Là-dessus nos deux costauds reviennent avec chacun un manche de pioche à la main et nous bombardent de questions :" Etiez-vous dans l'armée française ? Dans quel régiment ? Le 153 : parlons-en ! Dans quel bataillon ? Dans quelle compagnie ? Quels étaient les noms de vos officiers? De vos sous-officiers? Et l'adjudant ? Les questions fusent en dialecte que j'arrive encore à décoder ou en français avec ce fort accent que je connais si bien :" et le sergent-chef D*** vous le connaissiez ? Bien mais n'avait-il pas un surnom ?" . "Oui : Trompe-la mort !" répondis-je.

Ils se mettent alors à rire, nous donnent des tapes dans le dos en continuant de s'esclaffer :" vous avez de la chance, vous êtes dans la belle famille du sergent-chef D***! Excusez-nous pour l'accueil, mais nous devons être prudents, les "Verts" nous envoient parfois des provocateurs...

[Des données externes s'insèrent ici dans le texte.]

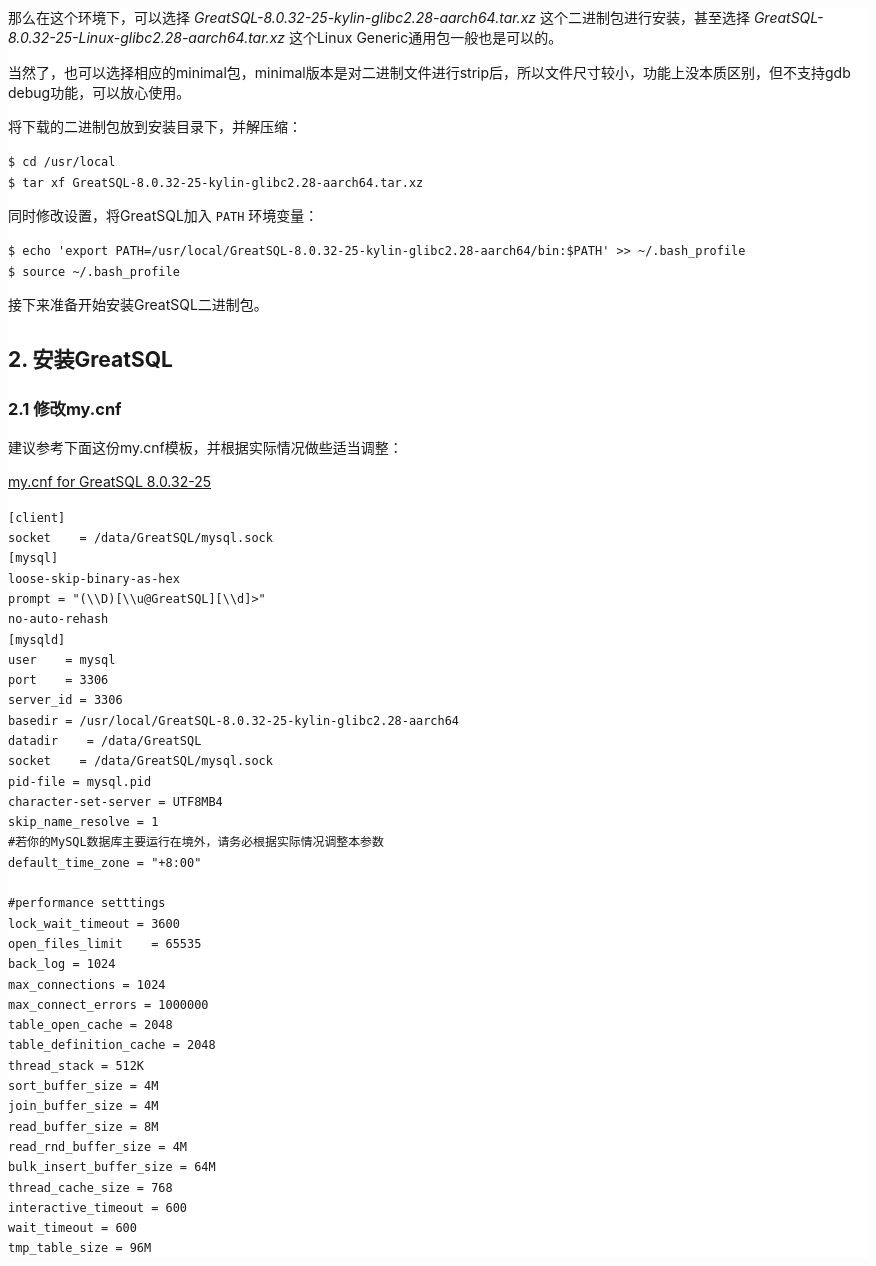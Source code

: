 那么在这个环境下，可以选择 *GreatSQL-8.0.32-25-kylin-glibc2.28-aarch64.tar.xz* 这个二进制包进行安装，甚至选择 *GreatSQL-8.0.32-25-Linux-glibc2.28-aarch64.tar.xz* 这个Linux Generic通用包一般也是可以的。

当然了，也可以选择相应的minimal包，minimal版本是对二进制文件进行strip后，所以文件尺寸较小，功能上没本质区别，但不支持gdb debug功能，可以放心使用。

将下载的二进制包放到安装目录下，并解压缩：
```
$ cd /usr/local
$ tar xf GreatSQL-8.0.32-25-kylin-glibc2.28-aarch64.tar.xz
```

同时修改设置，将GreatSQL加入 `PATH` 环境变量：
```
$ echo 'export PATH=/usr/local/GreatSQL-8.0.32-25-kylin-glibc2.28-aarch64/bin:$PATH' >> ~/.bash_profile
$ source ~/.bash_profile
```

接下来准备开始安装GreatSQL二进制包。

## 2. 安装GreatSQL

### 2.1 修改my.cnf

建议参考下面这份my.cnf模板，并根据实际情况做些适当调整：

[my.cnf for GreatSQL 8.0.32-25](https://gitee.com/GreatSQL/GreatSQL-Doc/blob/master/docs/my.cnf-example-greatsql-8.0.32-25)

```
[client]
socket    = /data/GreatSQL/mysql.sock
[mysql]
loose-skip-binary-as-hex
prompt = "(\\D)[\\u@GreatSQL][\\d]>"
no-auto-rehash
[mysqld]
user    = mysql
port    = 3306
server_id = 3306
basedir = /usr/local/GreatSQL-8.0.32-25-kylin-glibc2.28-aarch64
datadir    = /data/GreatSQL
socket    = /data/GreatSQL/mysql.sock
pid-file = mysql.pid
character-set-server = UTF8MB4
skip_name_resolve = 1
#若你的MySQL数据库主要运行在境外，请务必根据实际情况调整本参数
default_time_zone = "+8:00"

#performance setttings
lock_wait_timeout = 3600
open_files_limit    = 65535
back_log = 1024
max_connections = 1024
max_connect_errors = 1000000
table_open_cache = 2048
table_definition_cache = 2048
thread_stack = 512K
sort_buffer_size = 4M
join_buffer_size = 4M
read_buffer_size = 8M
read_rnd_buffer_size = 4M
bulk_insert_buffer_size = 64M
thread_cache_size = 768
interactive_timeout = 600
wait_timeout = 600
tmp_table_size = 96M
```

Reposez-vous, nous allons vous préparer un casse-croûte et un coup de pinard et vous repartirez à la nuit tombée.
Ouf, nous respirions. Mais qui avait eu le plus peur ? Je crois bien que ce furent nos paysans !

D'autre part, nous aurions pu remercier les schleus qui en nous emmenant en camions vers Saint-Avold, nous avaient épargné le chemin que nous aurions dû faire à pied depuis Hilsbach.

Partis de Faulquemont vers vingt-trois heures nous avons marché deux heures, toujours à travers champs et nous nous sommes cachés au creux d'un buisson. Recroquevillés sous des branchages, nous ne nous reposions pas vraiment. Ainsi, mieux valait de continuer à marcher de nuit quitte à nous cacher le jour pour se reposer...

Nous avions "décroché" le 18 juillet à midi trente et le 19 nous avions parcourus environ vingt-huit Km en tout terrain par Boustrof, Mathille, Bréhain, la forêt d'Armelécourt du flanc de laquelle nous apercevions la ville de Château-Salins dans la plaine.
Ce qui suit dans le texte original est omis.